[Open-access] Well, this is unexpected!
Mike Taylor
mike at indexdata.com
Tue Feb 28 11:47:34 UTC 2012
On 28 February 2012 11:41, Björn Brembs <b.brembs at googlemail.com> wrote:
>> That isn't necessarily a point we need to make -- we can just start talking that
>> way as though it's always been assumed. "Like other publishers, IRs
>> make works available under some specific licence; unlike many other
>> publishers, that licence is often permissive." That kind of thing.
>
> In fact, that's one of the things which beg the question:
> what do we need 'real' publishers for?
>
> Shouldn't this question be solved first? I still have never
> gotten a satisfying answer.
Again, this is a matter of strategy. I am open to a world where there
is nothing that resembles what we currently think of as a "publisher".

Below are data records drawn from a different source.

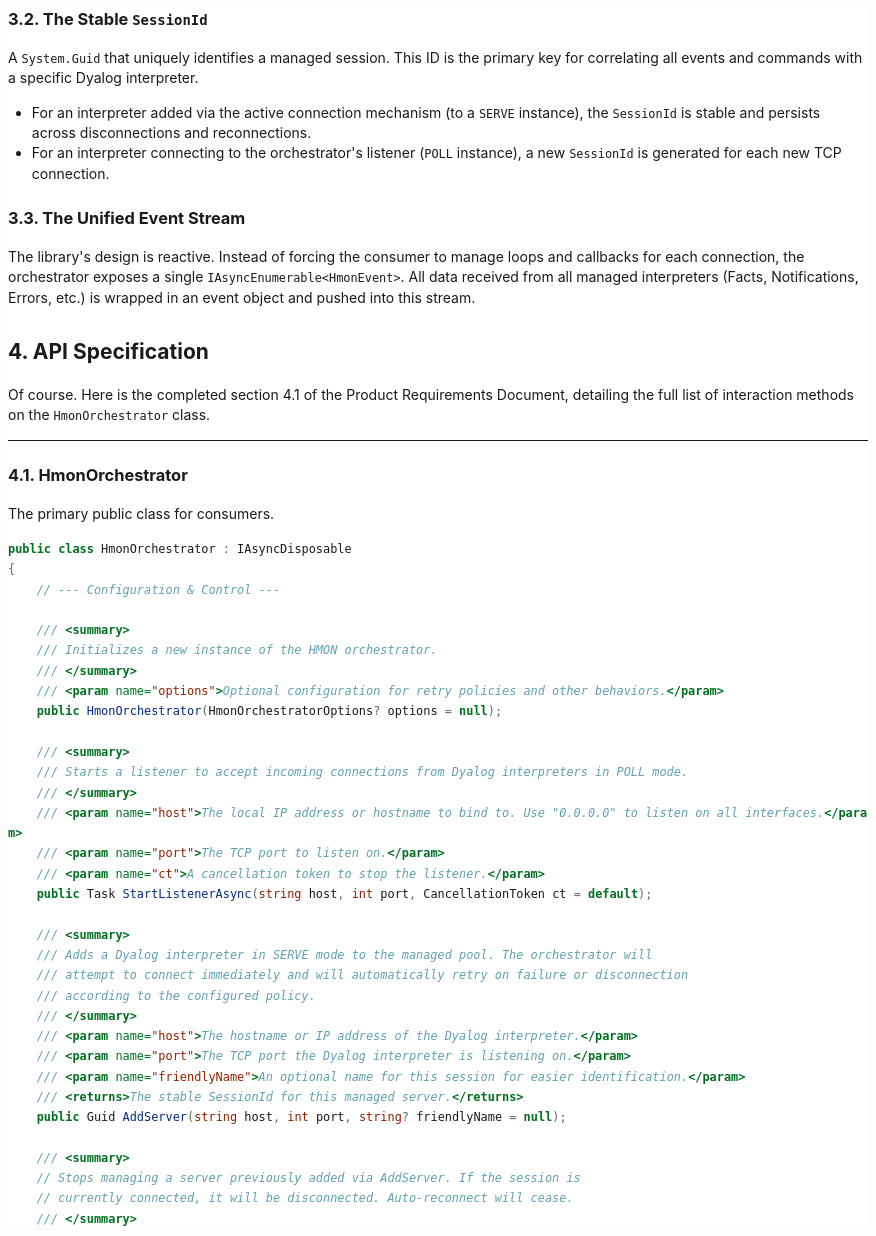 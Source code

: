 ### 3.2. The Stable `SessionId`

A `System.Guid` that uniquely identifies a managed session. This ID is the primary key for correlating all events and commands with a specific Dyalog interpreter.

* For an interpreter added via the active connection mechanism (to a `SERVE` instance), the `SessionId` is stable and persists across disconnections and reconnections.
* For an interpreter connecting to the orchestrator's listener (`POLL` instance), a new `SessionId` is generated for each new TCP connection.

### 3.3. The Unified Event Stream

The library's design is reactive. Instead of forcing the consumer to manage loops and callbacks for each connection, the orchestrator exposes a single `IAsyncEnumerable<HmonEvent>`. All data received from all managed interpreters (Facts, Notifications, Errors, etc.) is wrapped in an event object and pushed into this stream.

## 4. API Specification

Of course. Here is the completed section 4.1 of the Product Requirements Document, detailing the full list of interaction methods on the `HmonOrchestrator` class.

---

### 4.1. HmonOrchestrator

The primary public class for consumers.

```csharp
public class HmonOrchestrator : IAsyncDisposable
{
    // --- Configuration & Control ---

    /// <summary>
    /// Initializes a new instance of the HMON orchestrator.
    /// </summary>
    /// <param name="options">Optional configuration for retry policies and other behaviors.</param>
    public HmonOrchestrator(HmonOrchestratorOptions? options = null);

    /// <summary>
    /// Starts a listener to accept incoming connections from Dyalog interpreters in POLL mode.
    /// </summary>
    /// <param name="host">The local IP address or hostname to bind to. Use "0.0.0.0" to listen on all interfaces.</param>
    /// <param name="port">The TCP port to listen on.</param>
    /// <param name="ct">A cancellation token to stop the listener.</param>
    public Task StartListenerAsync(string host, int port, CancellationToken ct = default);

    /// <summary>
    /// Adds a Dyalog interpreter in SERVE mode to the managed pool. The orchestrator will
    /// attempt to connect immediately and will automatically retry on failure or disconnection
    /// according to the configured policy.
    /// </summary>
    /// <param name="host">The hostname or IP address of the Dyalog interpreter.</param>
    /// <param name="port">The TCP port the Dyalog interpreter is listening on.</param>
    /// <param name="friendlyName">An optional name for this session for easier identification.</param>
    /// <returns>The stable SessionId for this managed server.</returns>
    public Guid AddServer(string host, int port, string? friendlyName = null);

    /// <summary>
    // Stops managing a server previously added via AddServer. If the session is
    // currently connected, it will be disconnected. Auto-reconnect will cease.
    /// </summary>
``` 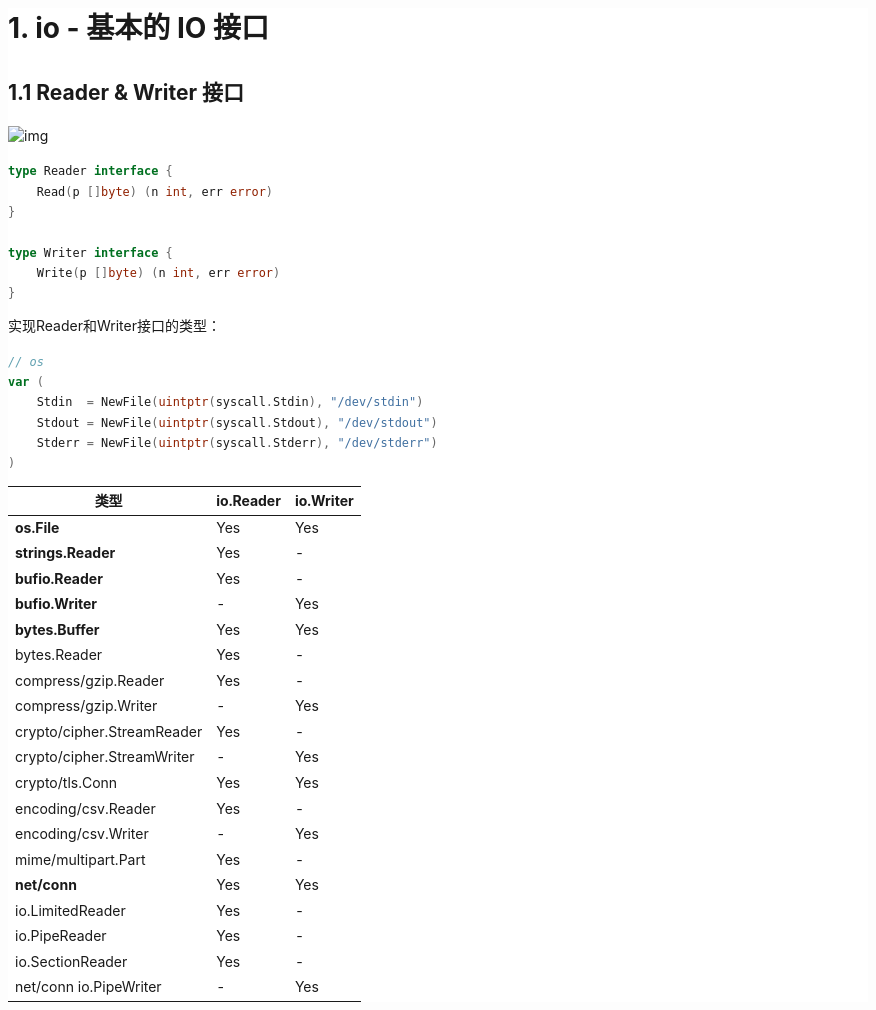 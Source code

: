 # 1.  io - 基本的 IO 接口

## 1.1 Reader & Writer  接口

![img](https://cdn.jsdelivr.net/gh/elihe2011/bedgraph@master/golang/io-interface.png)

```go
type Reader interface {
    Read(p []byte) (n int, err error)
}

type Writer interface {
    Write(p []byte) (n int, err error)
}
```

实现Reader和Writer接口的类型：

```go
// os
var (
    Stdin  = NewFile(uintptr(syscall.Stdin), "/dev/stdin")
    Stdout = NewFile(uintptr(syscall.Stdout), "/dev/stdout")
    Stderr = NewFile(uintptr(syscall.Stderr), "/dev/stderr")
)
```

| 类型                       | io.Reader | io.Writer |
| -------------------------- | --------- | --------- |
| **os.File**                | Yes       | Yes       |
| **strings.Reader**         | Yes       | -         |
| **bufio.Reader**           | Yes       | -         |
| **bufio.Writer**           | -         | Yes       |
| **bytes.Buffer**           | Yes       | Yes       |
| bytes.Reader               | Yes       | -         |
| compress/gzip.Reader       | Yes       | -         |
| compress/gzip.Writer       | -         | Yes       |
| crypto/cipher.StreamReader | Yes       | -         |
| crypto/cipher.StreamWriter | -         | Yes       |
| crypto/tls.Conn            | Yes       | Yes       |
| encoding/csv.Reader        | Yes       | -         |
| encoding/csv.Writer        | -         | Yes       |
| mime/multipart.Part        | Yes       | -         |
| **net/conn**               | Yes       | Yes       |
| io.LimitedReader           | Yes       | -         |
| io.PipeReader              | Yes       | -         |
| io.SectionReader           | Yes       | -         |
| net/conn io.PipeWriter     | -         | Yes       |
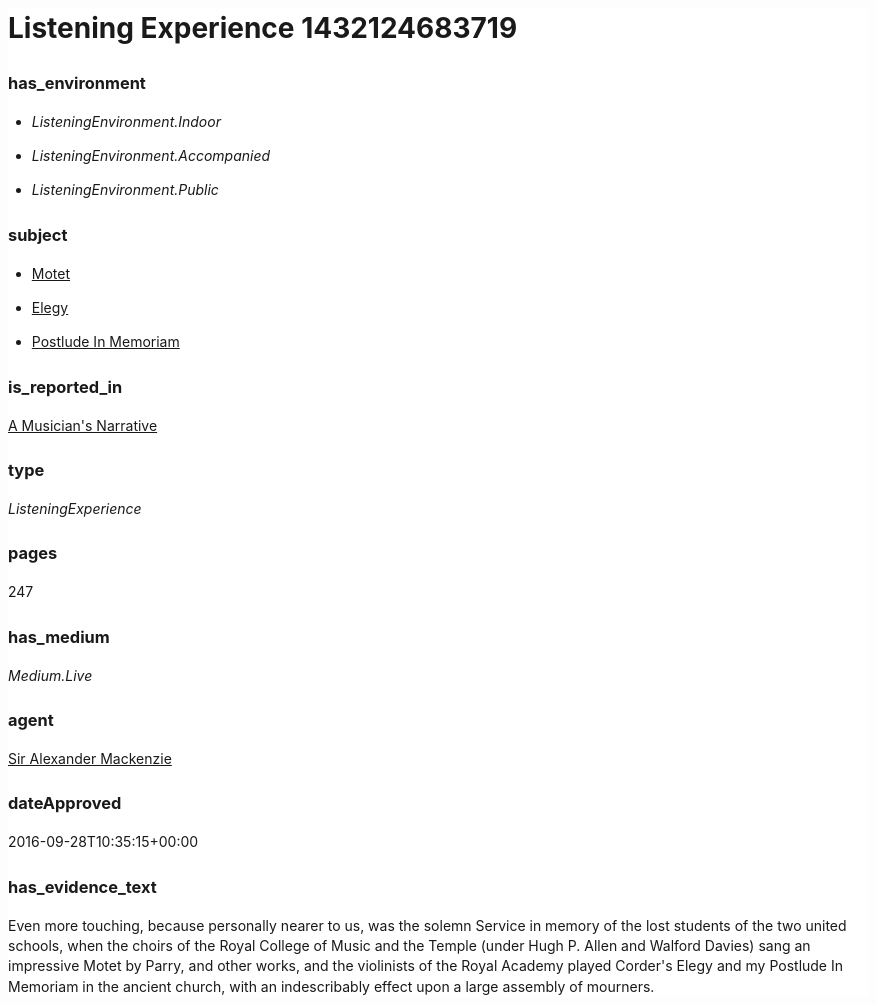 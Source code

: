 # Listening Experience 1432124683719

### has_environment

 - *ListeningEnvironment.Indoor*

 - *ListeningEnvironment.Accompanied*

 - *ListeningEnvironment.Public*

### subject

 - [Motet](#Motet)

 - [Elegy](#Elegy)

 - [Postlude In Memoriam](#Postlude-In-Memoriam)

### is_reported_in


[A Musician's Narrative](#A-Musician's-Narrative)

### type


*ListeningExperience*

### pages


247

### has_medium


*Medium.Live*

### agent


[Sir Alexander Mackenzie](#Sir-Alexander-Mackenzie)

### dateApproved


2016-09-28T10:35:15+00:00

### has_evidence_text


Even more touching, because personally nearer to us, was the solemn Service in memory of the lost students of the two united schools, when the choirs of the Royal College of Music and the Temple (under Hugh P. Allen and Walford Davies) sang an impressive Motet by Parry, and other works, and the violinists of the Royal Academy played Corder's Elegy and my Postlude In Memoriam in the ancient church, with an indescribably effect upon a large assembly of mourners.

But if we push that notion from the start, rather than going for
incremental but important change of publishers that seem to publish
rather than hide content, we simply will not be able to take a
critical mass of academics with us. Even now I know a lot of
colleagues who, while sharing our distaste of the status quo, fear
something as exotic as an open-access publisher like PLoS. It's just
not realistic to expect those people to swing behind an initiative
that will throw EVERYTHING up in the air at once.
Incremental changes are the only way to go. (And even then it isn't
really incremental: cancelling Elsevier subscriptions will be a
catastrophic event for most libraries.)
-- Mike.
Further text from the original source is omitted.